Prime Focus Corrector

The Prime Focus Corrector, or PFC, is the instrument currently used on the 0.8-meter telescope. The PFC takes images of celestial objects. As a prime focus instrument, it is located at the open end of the telescope tube. Light enters the telescope from an area on the sky and is reflected from the 0.8-meter mirror into a focal plane. The instrument is placed at the front of the telescope, in the focal plane. Once inside the PFC, light passes through a filter and onto a detector called a charged coupled device (CCD).

The PFC has five filters, and each one is designed to allow light of only one color to pass through. The filters are standard UBVRI filters, whose colors range from 360 nanometers, or violet, to 1,000 nm, or infrared. Before starting an observation, the astronomer must choose which of the filters to use, depending on what type of objects or properties he or she intends to study.

The CCD detector on this instrument can capture images in a region of the sky that is three-quarters of a degree across, or a bit larger than the size of the full Moon.

Although it is a relatively small telescope, the 0.8-meter telescope and the PFC make a very useful combination for many types of astronomical projects. Astronomers have used the PFC to make surveys of the sky, search for extrasolar planets, study comets, and search for Near Earth Asteroids.

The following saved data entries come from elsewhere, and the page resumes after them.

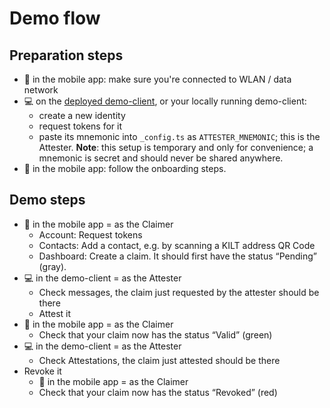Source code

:# Demo flow

## Preparation steps

* 📱 in the mobile app: make sure you're connected to WLAN / data network
* 💻 on the [deployed demo-client](https://demo.kilt.io/dashboard), or your locally running demo-client: 
  * create a new identity
  * request tokens for it
  * paste its mnemonic into `_config.ts` as `ATTESTER_MNEMONIC`; this is the Attester. **Note**: this setup is temporary and only for convenience; a mnemonic is secret and should never be shared anywhere.
* 📱 in the mobile app: follow the onboarding steps.

## Demo steps

* 📱 in the mobile app = as the Claimer
  * Account: Request tokens
  * Contacts: Add a contact, e.g. by scanning a KILT address QR Code
  * Dashboard: Create a claim. It should first have the status “Pending” (gray).
* 💻 in the demo-client = as the Attester
  * Check messages, the claim just requested by the attester should be there
  * Attest it
* 📱 in the mobile app = as the Claimer 
  * Check that your claim now has the status “Valid” (green)
* 💻 in the demo-client = as the Attester
  * Check Attestations, the claim just attested should be there
* Revoke it
  * 📱 in the mobile app = as the Claimer
  * Check that your claim now has the status “Revoked” (red)

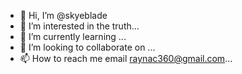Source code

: - 👋 Hi, I’m @skyeblade
- 👀 I’m interested in the truth...
- 🌱 I’m currently learning ...
- 💞️ I’m looking to collaborate on ...
- 📫 How to reach me email raynac360@gmail.com...

<!---
skyeblade/skyeblade is a ✨ special ✨ repository because its `README.md` (this file) appears on your GitHub profile.
You can click the Preview link to take a look at your changes.
--->
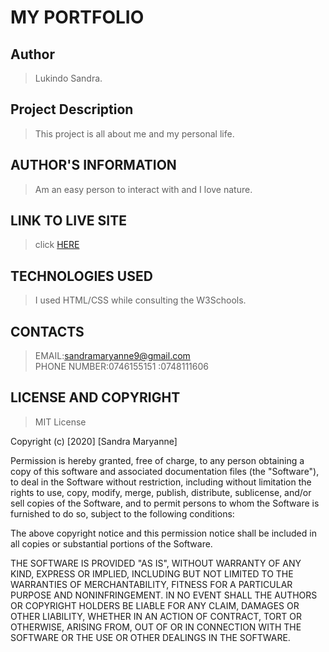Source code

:  # MY PORTFOLIO
 
 ## Author
 > Lukindo Sandra.
 
 ## Project Description
 >  This project is all about me and my personal life.
 
 ## AUTHOR'S INFORMATION
 > Am an easy person to interact with and I love nature.
 
 ## LINK TO LIVE SITE
 > click [HERE]()
 
 ## TECHNOLOGIES USED
 > I used HTML/CSS while consulting the W3Schools.
 
 ## CONTACTS
 > EMAIL:sandramaryanne9@gmail.com<br>
 > PHONE NUMBER:0746155151
               :0748111606
               
 ## LICENSE AND COPYRIGHT
 > MIT License
 
 Copyright (c) [2020] [Sandra Maryanne]

Permission is hereby granted, free of charge, to any person obtaining a copy
of this software and associated documentation files (the "Software"), to deal
in the Software without restriction, including without limitation the rights
to use, copy, modify, merge, publish, distribute, sublicense, and/or sell
copies of the Software, and to permit persons to whom the Software is
furnished to do so, subject to the following conditions:

The above copyright notice and this permission notice shall be included in all
copies or substantial portions of the Software.

THE SOFTWARE IS PROVIDED "AS IS", WITHOUT WARRANTY OF ANY KIND, EXPRESS OR
IMPLIED, INCLUDING BUT NOT LIMITED TO THE WARRANTIES OF MERCHANTABILITY,
FITNESS FOR A PARTICULAR PURPOSE AND NONINFRINGEMENT. IN NO EVENT SHALL THE
AUTHORS OR COPYRIGHT HOLDERS BE LIABLE FOR ANY CLAIM, DAMAGES OR OTHER
LIABILITY, WHETHER IN AN ACTION OF CONTRACT, TORT OR OTHERWISE, ARISING FROM,
OUT OF OR IN CONNECTION WITH THE SOFTWARE OR THE USE OR OTHER DEALINGS IN THE
SOFTWARE.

The PFC also allows astronomers the opportunity to construct color images of celestial objects. All individual images that astronomers take with CCDs are only measures of intensity and are therefore black and white. However, with five filters of different wavelength ranges on the PFC, the intensity can be measured for every visible color. These images can be combined to create one color image of the object. Nearly all color images of astronomical objects are made in this way, including those from the Hubble Space Telescope.

 

The Prime Focus Corrector mounted on the 0.8-meter telescope.